» **Your goal**: Scan the entries for the word "adjacencies". Every line that has it should be copied.

» **Exercise materials**:
=====
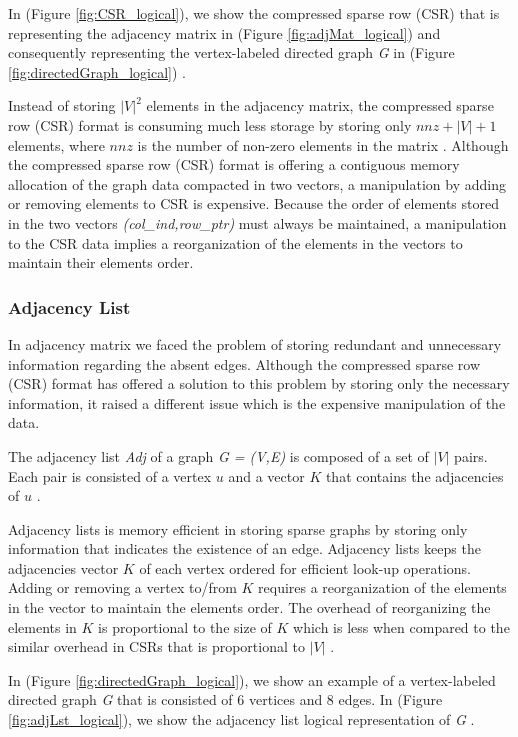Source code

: {In (Figure \ref{fig:CSR_logical}), we show the compressed sparse row (CSR) that is representing the adjacency matrix in (Figure \ref{fig:adjMat_logical}) and consequently representing the vertex-labeled directed graph \textit{G} in (Figure \ref{fig:directedGraph_logical}) \cite{Bai:2000:TSA:357352}.

Instead of storing $|V|^2$ elements in the adjacency matrix, the compressed sparse row (CSR) format is consuming much less storage by storing only $nnz + |V| + 1$ elements, where $nnz$ is the number of non-zero elements in the matrix \cite{Bai:2000:TSA:357352}. Although the compressed sparse row (CSR) format is offering a contiguous memory allocation of the graph data compacted in two vectors, a manipulation by adding or removing elements to CSR is expensive. Because the order of elements stored in the two vectors \textit{(col\_ind,row\_ptr)} must always be maintained, a manipulation to the CSR data implies a reorganization of the elements in the vectors to maintain their elements order.

\subsubsection{Adjacency List}
\label{subsubsec:AdjacencyList}

In adjacency matrix we faced the problem of storing redundant and unnecessary information regarding the absent edges. Although the compressed sparse row (CSR) format has offered a solution to this problem by storing only the necessary information, it raised a different issue which is the expensive manipulation of the data.

The adjacency list \textit{Adj} of a graph \textit{G = (V,E)} is composed of a set of $|V|$ pairs. Each pair is consisted of a vertex $u$ and a vector $K$ that contains the adjacencies of $u$ \cite{van1998python}.

Adjacency lists is memory efficient in storing sparse graphs by storing only information that indicates the existence of an edge. Adjacency lists keeps the adjacencies vector $K$ of each vertex ordered for efficient look-up operations. Adding or removing a vertex to/from $K$ requires a reorganization of the elements in the vector to maintain the elements order. The overhead of reorganizing the elements in $K$ is proportional to the size of $K$ which is less when compared to the similar overhead in CSRs that is proportional to $|V|$ \cite{van1998python}.

In (Figure \ref{fig:directedGraph_logical}), we show an example of a vertex-labeled directed graph \textit{G} that is consisted of 6 vertices and 8 edges. In (Figure \ref{fig:adjLst_logical}), we show the adjacency list logical representation of \textit{G} \cite{cormen2009introduction}. 

}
=====
» **Final answer**:
The adjacency list \textit{Adj} of a graph \textit{G = (V,E)} is composed of a set of $|V|$ pairs. Each pair is consisted of a vertex $u$ and a vector $K$ that contains the adjacencies of $u$ \cite{van1998python}.
Adjacency lists is memory efficient in storing sparse graphs by storing only information that indicates the existence of an edge. Adjacency lists keeps the adjacencies vector $K$ of each vertex ordered for efficient look-up operations. Adding or removing a vertex to/from $K$ requires a reorganization of the elements in the vector to maintain the elements order. The overhead of reorganizing the elements in $K$ is proportional to the size of $K$ which is less when compared to the similar overhead in CSRs that is proportional to $|V|$ \cite{van1998python}.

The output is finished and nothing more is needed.